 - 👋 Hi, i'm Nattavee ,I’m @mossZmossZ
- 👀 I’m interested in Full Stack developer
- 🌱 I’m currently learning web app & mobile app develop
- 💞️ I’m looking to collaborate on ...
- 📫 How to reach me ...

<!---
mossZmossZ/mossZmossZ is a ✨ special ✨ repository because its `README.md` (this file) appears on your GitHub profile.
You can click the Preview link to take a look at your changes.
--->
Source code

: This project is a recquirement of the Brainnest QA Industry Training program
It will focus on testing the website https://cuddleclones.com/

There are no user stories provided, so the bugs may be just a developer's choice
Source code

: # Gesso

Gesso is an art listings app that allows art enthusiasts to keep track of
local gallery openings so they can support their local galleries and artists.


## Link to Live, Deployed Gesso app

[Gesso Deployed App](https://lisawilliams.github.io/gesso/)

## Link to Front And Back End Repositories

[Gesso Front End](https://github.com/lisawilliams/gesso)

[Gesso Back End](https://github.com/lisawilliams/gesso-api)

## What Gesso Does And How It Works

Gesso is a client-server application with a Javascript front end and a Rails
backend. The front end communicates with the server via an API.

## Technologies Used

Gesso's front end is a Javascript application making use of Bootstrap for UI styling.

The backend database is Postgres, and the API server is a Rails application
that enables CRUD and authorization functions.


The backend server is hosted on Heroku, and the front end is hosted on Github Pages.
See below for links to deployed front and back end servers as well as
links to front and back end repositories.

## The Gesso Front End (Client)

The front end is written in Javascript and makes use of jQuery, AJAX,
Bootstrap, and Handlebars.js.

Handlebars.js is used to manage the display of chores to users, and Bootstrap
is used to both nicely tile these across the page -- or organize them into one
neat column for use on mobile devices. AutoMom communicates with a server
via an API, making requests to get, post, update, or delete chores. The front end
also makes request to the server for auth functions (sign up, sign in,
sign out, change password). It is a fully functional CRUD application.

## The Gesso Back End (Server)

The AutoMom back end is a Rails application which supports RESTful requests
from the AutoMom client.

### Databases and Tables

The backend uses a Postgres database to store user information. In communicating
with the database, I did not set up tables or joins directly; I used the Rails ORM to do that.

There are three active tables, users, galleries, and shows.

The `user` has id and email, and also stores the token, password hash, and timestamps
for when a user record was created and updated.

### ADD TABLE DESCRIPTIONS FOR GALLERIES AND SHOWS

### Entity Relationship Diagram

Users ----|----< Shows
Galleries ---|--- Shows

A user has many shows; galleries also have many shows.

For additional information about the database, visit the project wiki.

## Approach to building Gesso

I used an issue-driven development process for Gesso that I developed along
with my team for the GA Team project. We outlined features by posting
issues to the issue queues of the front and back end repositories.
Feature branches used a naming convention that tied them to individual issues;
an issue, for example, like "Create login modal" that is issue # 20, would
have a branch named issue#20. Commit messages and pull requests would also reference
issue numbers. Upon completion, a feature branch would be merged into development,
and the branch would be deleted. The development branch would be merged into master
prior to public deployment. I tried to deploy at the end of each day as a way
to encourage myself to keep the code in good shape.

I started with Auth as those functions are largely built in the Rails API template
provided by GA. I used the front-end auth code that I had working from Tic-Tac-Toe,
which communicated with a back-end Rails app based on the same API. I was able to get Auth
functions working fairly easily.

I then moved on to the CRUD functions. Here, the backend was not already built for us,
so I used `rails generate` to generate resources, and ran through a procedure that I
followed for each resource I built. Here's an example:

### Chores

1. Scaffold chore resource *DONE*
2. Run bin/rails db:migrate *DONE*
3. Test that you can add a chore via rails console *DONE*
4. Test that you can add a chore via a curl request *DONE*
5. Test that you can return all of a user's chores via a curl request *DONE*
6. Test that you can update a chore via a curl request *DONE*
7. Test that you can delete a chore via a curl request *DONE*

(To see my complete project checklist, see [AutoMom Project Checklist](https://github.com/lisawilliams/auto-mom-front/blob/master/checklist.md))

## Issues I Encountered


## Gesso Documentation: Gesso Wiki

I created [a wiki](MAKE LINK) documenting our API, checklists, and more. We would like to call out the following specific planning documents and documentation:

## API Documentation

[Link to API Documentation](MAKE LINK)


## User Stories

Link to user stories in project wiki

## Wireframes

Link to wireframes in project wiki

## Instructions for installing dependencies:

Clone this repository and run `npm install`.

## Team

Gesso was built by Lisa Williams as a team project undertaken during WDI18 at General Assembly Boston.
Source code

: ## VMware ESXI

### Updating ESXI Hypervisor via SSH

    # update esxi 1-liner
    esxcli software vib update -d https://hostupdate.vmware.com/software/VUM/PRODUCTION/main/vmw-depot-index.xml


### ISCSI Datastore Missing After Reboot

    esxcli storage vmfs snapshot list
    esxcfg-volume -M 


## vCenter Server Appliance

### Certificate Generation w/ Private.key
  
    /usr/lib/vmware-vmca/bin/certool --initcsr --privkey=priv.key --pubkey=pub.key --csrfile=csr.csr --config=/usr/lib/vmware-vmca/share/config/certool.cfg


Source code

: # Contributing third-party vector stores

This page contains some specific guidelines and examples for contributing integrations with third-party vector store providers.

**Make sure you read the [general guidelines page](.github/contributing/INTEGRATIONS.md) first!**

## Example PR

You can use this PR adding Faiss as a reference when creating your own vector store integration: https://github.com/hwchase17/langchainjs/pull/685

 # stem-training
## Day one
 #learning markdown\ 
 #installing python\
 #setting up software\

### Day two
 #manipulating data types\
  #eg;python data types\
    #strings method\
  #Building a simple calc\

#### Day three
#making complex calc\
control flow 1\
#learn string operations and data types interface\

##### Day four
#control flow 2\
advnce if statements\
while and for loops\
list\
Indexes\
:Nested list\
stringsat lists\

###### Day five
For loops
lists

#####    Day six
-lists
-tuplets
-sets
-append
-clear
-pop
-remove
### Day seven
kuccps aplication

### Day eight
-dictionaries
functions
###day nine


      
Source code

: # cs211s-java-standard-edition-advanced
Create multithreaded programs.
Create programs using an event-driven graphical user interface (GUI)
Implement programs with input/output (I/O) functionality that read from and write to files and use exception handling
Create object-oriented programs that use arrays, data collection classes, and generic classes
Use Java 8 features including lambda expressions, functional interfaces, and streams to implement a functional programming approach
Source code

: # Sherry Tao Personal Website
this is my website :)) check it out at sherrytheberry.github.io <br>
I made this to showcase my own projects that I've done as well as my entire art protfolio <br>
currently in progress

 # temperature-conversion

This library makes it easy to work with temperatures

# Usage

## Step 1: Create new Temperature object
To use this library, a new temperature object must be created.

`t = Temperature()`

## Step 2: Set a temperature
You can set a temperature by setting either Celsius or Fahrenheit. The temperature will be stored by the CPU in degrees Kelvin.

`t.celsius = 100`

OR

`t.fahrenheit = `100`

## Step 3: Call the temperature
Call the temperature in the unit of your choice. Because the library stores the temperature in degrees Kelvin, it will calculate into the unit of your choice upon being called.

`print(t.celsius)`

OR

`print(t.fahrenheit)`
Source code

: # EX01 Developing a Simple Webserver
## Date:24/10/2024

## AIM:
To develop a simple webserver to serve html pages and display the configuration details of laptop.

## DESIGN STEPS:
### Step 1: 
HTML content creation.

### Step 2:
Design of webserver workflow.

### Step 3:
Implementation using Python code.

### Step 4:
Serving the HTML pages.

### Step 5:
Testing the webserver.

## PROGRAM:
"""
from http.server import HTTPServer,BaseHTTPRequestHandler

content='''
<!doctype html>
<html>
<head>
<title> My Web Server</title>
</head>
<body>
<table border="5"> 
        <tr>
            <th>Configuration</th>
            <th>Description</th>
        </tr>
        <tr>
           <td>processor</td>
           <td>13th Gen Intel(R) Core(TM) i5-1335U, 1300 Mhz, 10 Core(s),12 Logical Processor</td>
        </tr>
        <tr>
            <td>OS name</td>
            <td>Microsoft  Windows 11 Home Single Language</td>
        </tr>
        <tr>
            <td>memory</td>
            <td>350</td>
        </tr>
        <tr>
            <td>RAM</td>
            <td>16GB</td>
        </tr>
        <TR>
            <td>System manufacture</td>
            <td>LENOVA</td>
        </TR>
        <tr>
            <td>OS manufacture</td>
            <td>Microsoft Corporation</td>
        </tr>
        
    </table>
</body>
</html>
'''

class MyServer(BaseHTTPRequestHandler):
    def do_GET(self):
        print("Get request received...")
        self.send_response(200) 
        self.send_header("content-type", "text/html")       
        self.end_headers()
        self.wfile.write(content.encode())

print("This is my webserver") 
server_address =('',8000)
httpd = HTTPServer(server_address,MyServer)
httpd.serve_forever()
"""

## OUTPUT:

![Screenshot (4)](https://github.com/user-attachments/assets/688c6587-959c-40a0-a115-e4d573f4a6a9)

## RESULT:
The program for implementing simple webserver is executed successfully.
==*==
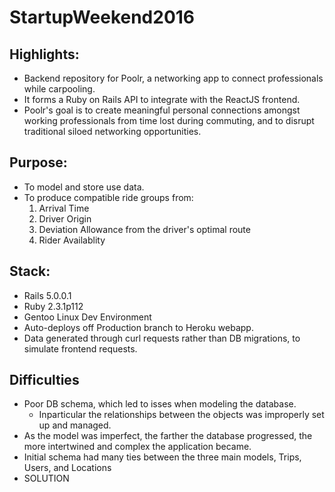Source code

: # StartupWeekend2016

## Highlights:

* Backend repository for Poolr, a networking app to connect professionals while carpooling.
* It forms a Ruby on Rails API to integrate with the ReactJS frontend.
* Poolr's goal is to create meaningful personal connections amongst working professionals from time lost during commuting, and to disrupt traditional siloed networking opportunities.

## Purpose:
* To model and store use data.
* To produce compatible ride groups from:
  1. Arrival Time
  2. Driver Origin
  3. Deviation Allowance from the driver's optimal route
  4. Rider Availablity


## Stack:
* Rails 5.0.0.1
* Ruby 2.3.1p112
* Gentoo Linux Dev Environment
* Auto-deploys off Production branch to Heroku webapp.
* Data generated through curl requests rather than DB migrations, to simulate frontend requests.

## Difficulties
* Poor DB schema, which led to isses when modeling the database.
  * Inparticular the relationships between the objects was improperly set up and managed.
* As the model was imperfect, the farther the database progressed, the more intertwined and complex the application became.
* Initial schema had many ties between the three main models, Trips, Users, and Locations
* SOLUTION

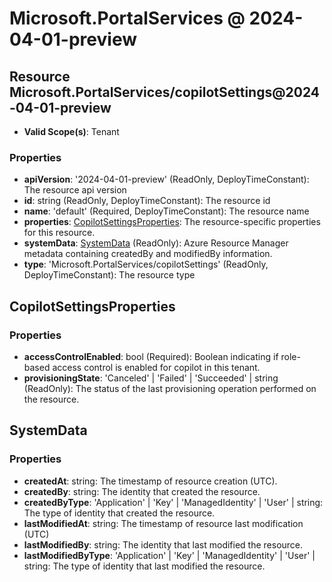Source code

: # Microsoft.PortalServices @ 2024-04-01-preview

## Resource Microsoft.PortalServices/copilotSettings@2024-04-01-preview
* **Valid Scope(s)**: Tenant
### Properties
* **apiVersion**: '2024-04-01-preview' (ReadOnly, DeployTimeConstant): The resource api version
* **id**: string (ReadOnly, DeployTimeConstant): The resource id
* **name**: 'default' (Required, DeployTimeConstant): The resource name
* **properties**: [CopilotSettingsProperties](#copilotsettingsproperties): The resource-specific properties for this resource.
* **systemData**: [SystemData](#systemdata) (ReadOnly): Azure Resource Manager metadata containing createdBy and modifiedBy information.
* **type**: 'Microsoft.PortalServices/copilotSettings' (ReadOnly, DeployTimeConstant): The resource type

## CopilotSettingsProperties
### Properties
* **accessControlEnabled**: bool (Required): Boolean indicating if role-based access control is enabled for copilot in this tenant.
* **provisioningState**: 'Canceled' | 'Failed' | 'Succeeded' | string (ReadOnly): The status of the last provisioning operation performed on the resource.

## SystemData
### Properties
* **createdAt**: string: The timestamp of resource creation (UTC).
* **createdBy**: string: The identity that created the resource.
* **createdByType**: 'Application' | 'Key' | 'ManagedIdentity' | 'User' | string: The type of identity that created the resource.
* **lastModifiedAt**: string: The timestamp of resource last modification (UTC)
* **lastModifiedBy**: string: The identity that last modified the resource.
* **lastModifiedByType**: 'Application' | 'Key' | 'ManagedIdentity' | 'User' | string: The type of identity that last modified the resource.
==*==
— Task brief —
Your task is to retype the entries verbatim, starting with the line that holds "1. Arrival Time" and stopping after the line that holds "Users, and Locations".

— Solution to this exercise —
  1. Arrival Time
  2. Driver Origin
  3. Deviation Allowance from the driver's optimal route
  4. Rider Availablity


## Stack:
* Rails 5.0.0.1
* Ruby 2.3.1p112
* Gentoo Linux Dev Environment
* Auto-deploys off Production branch to Heroku webapp.
* Data generated through curl requests rather than DB migrations, to simulate frontend requests.

## Difficulties
* Poor DB schema, which led to isses when modeling the database.
  * Inparticular the relationships between the objects was improperly set up and managed.
* As the model was imperfect, the farther the database progressed, the more intertwined and complex the application became.
* Initial schema had many ties between the three main models, Trips, Users, and Locations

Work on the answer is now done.